◆ Task goal
Stop at the line containing "- **Documentation**: Check": every line of the listing from the first up to that one must be set down exactly.

---------------

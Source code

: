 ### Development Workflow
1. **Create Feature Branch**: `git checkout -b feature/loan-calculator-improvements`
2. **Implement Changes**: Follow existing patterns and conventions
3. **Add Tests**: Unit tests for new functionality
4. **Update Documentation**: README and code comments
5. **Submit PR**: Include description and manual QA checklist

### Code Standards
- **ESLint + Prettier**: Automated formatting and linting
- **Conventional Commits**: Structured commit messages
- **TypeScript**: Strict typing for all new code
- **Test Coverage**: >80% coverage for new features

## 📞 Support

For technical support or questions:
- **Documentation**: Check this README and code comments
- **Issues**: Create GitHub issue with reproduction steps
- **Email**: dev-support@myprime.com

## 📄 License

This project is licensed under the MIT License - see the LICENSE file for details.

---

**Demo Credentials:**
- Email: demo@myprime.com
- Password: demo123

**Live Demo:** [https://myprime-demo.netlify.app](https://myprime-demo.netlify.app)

---------------

◆ Completed task
Source code

: ### Development Workflow
1. **Create Feature Branch**: `git checkout -b feature/loan-calculator-improvements`
2. **Implement Changes**: Follow existing patterns and conventions
3. **Add Tests**: Unit tests for new functionality
4. **Update Documentation**: README and code comments
5. **Submit PR**: Include description and manual QA checklist

### Code Standards
- **ESLint + Prettier**: Automated formatting and linting
- **Conventional Commits**: Structured commit messages
- **TypeScript**: Strict typing for all new code
- **Test Coverage**: >80% coverage for new features

## 📞 Support

For technical support or questions:
- **Documentation**: Check this README and code comments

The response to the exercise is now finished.